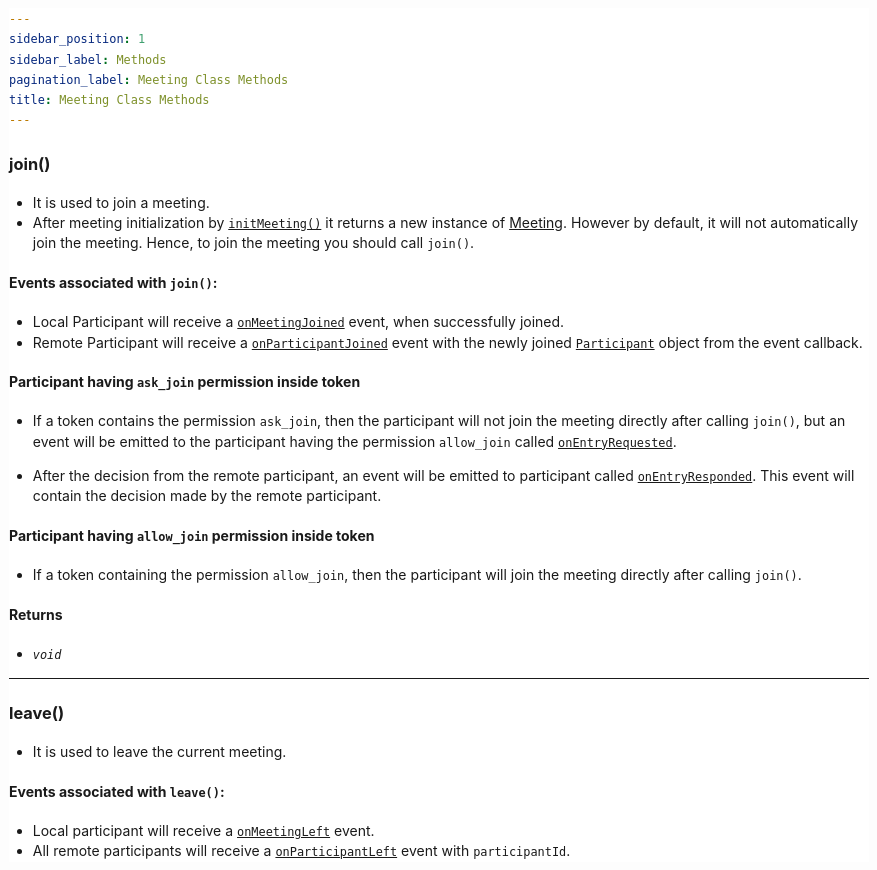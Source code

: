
 ```yaml
---
sidebar_position: 1
sidebar_label: Methods
pagination_label: Meeting Class Methods
title: Meeting Class Methods
---
```


<div class="sdk-api-ref-only-h4">

### join()

- It is used to join a meeting.
- After meeting initialization by [`initMeeting()`](../initMeeting) it returns a new instance of [Meeting](./introduction). However by default, it will not automatically join the meeting. Hence, to join the meeting you should call `join()`.

#### Events associated with `join()`:

- Local Participant will receive a [`onMeetingJoined`](./meeting-event-listener-class#onmeetingjoined) event, when successfully joined.
- Remote Participant will receive a [`onParticipantJoined`](./meeting-event-listener-class#onparticipantjoined) event with the newly joined [`Participant`](../participant-class/introduction) object from the event callback.

#### Participant having `ask_join` permission inside token

- If a token contains the permission `ask_join`, then the participant will not join the meeting directly after calling `join()`, but an event will be emitted to the participant having the permission `allow_join` called [`onEntryRequested`](./meeting-event-listener-class#onentryrequested).

- After the decision from the remote participant, an event will be emitted to participant called [`onEntryResponded`](./meeting-event-listener-class#onentryresponded). This event will contain the decision made by the remote participant.

#### Participant having `allow_join` permission inside token

- If a token containing the permission `allow_join`, then the participant will join the meeting directly after calling `join()`.

#### Returns

- _`void`_

---

### leave()

- It is used to leave the current meeting.

#### Events associated with `leave()`:

- Local participant will receive a [`onMeetingLeft`](./meeting-event-listener-class#onmeetingleft) event.
- All remote participants will receive a [`onParticipantLeft`](./meeting-event-listener-class#onparticipantleft) event with `participantId`.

▬▬▬▬▬▬

Task objective: The reply should consist of one number, the count of lines above with the string "used" in them.

Result of the exercise: 2